Oh my! I got anxious just reading your entry. Talk about a nightmare and a bummer anniversary. So so glad to hear that all is well with June.

Taryn said...

ohh man the joys of motherhood! There isn't anything more treacherous than watching your baby scream for you and there is nothing you can do about it! I can only imagine how you felt, I feel that way when my girls get their immunizations! I am glad June is ok.

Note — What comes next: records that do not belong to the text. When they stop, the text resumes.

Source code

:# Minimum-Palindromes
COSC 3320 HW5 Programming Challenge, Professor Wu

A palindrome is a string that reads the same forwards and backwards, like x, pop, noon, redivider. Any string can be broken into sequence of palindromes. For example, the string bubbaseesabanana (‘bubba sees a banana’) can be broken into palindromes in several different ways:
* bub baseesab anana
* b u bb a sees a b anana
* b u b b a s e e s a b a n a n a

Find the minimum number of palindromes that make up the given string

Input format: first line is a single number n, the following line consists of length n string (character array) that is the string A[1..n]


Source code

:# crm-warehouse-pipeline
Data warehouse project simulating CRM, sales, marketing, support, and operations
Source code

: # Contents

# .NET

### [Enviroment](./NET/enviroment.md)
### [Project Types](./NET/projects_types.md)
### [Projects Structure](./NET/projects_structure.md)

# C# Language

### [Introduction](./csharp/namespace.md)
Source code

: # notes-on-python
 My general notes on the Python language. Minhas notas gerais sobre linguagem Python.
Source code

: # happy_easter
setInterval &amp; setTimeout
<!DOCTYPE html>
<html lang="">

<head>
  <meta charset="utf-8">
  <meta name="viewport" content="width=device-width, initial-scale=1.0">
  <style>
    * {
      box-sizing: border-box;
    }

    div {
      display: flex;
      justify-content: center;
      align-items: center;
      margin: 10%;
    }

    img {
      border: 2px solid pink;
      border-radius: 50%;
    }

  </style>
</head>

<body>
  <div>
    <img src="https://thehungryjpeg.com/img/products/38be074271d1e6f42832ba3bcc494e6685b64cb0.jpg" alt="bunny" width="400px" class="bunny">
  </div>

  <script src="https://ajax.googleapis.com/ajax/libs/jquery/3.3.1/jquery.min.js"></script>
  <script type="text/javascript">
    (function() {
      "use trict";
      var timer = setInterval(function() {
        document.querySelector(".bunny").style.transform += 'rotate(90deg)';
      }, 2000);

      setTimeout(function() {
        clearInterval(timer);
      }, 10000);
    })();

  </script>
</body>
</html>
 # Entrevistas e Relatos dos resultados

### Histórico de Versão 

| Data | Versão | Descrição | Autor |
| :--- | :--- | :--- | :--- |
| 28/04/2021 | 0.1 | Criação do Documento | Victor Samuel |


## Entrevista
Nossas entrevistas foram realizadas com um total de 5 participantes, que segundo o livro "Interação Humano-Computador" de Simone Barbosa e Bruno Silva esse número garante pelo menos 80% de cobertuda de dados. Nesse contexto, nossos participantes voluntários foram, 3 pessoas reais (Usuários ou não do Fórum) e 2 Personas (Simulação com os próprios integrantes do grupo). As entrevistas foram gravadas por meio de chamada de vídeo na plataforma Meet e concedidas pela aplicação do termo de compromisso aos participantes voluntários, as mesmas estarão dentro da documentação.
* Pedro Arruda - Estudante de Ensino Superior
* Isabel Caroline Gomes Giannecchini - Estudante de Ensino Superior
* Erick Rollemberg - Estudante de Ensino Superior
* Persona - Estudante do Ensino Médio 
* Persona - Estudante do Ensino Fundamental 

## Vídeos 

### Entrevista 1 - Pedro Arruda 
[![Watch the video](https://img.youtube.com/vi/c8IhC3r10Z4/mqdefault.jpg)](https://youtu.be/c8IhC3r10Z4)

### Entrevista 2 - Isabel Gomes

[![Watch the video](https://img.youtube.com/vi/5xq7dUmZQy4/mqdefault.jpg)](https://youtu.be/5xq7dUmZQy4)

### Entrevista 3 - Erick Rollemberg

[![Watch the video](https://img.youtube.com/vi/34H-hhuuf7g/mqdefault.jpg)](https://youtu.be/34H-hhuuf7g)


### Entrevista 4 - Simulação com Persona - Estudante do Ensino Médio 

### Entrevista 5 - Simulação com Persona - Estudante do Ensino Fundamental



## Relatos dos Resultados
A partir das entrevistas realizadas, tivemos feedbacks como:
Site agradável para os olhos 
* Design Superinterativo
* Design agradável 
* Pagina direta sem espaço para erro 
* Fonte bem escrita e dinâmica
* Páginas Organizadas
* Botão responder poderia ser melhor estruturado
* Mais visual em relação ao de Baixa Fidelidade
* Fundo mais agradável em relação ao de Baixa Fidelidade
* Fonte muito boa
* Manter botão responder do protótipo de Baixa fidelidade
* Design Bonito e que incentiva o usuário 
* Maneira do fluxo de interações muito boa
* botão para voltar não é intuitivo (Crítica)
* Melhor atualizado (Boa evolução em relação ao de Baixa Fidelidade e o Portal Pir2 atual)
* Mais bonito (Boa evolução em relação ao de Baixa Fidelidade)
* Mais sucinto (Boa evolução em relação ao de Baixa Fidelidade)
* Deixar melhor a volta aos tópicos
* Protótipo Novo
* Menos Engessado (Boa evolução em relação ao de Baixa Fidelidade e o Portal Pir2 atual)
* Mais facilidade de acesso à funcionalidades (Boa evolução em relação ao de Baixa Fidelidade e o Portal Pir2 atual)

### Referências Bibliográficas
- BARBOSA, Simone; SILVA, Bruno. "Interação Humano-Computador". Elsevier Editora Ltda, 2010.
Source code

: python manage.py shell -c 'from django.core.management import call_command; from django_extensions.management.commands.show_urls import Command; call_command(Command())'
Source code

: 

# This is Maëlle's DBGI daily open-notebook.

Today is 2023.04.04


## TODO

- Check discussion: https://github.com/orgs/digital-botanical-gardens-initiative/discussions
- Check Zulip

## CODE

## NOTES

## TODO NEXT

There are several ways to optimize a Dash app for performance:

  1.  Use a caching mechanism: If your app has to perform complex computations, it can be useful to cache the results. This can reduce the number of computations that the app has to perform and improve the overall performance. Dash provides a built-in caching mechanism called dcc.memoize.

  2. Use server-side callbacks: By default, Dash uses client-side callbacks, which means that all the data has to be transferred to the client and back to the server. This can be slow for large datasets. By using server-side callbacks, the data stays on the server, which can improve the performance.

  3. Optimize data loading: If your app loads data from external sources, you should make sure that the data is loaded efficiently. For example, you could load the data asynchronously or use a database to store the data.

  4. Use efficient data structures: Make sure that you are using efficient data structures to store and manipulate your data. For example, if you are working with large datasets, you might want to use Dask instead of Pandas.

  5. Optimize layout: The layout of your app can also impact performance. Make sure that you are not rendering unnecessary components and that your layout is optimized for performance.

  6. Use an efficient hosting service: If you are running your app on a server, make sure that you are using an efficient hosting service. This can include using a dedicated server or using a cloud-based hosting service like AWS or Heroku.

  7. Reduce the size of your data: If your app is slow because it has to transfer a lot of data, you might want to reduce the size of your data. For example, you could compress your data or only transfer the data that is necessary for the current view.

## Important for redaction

Isn't it funny how fragile yet resilient their little bodies are! As for her vomiting. My kids throw up on cue! If they don't get what they want...puke!...if they are mad and cry long enough...puke!..I really, and no lie probably clean up puke 4+ times a month! That is fantastic that June has that tough of stomach! Lucky you too!
As for the anniversary, that is a bummer, but as the years go by it seems like something always comes up on those kinds of days! Taryn and I decided we would just really try hard to make the milestone ones really special, cause it was getting kinda hard every year!

Mattsmom said...

Poor baby and mom. I am so glad that June is okay. I am a firm believer that the only thing worse than watching helplessly as your baby cries, is thinking that it is all your fault. I have certainly been there. ((HUGS)).

tt moreno said...

wow! I am glad that everything was ok with June. That is my worst nightmare. Now you will always remember this anniversary!

Colby and Lyndsey said...

Poor June! I saw her bruise on her head at the wedding but didnt know the story until my mom told me! I am so glad she is ok!! It was so good seeing you guys, and thank you for the Christmas card!! Love you!

Unknown said...

I was worried reading your blog, and I am kind of a baby and getting teary eyed! I am glad everything is ok! and Happy Anniversary 3 years! that is crazy!!

jenna said...

caroline how scary!!! you are a good mommy to june! we're glad that she's okay!

Shauna said...

I am so glad she is okay!! and happy anniversary to you guys..i can't believe you've been married 3 years!! Crazy.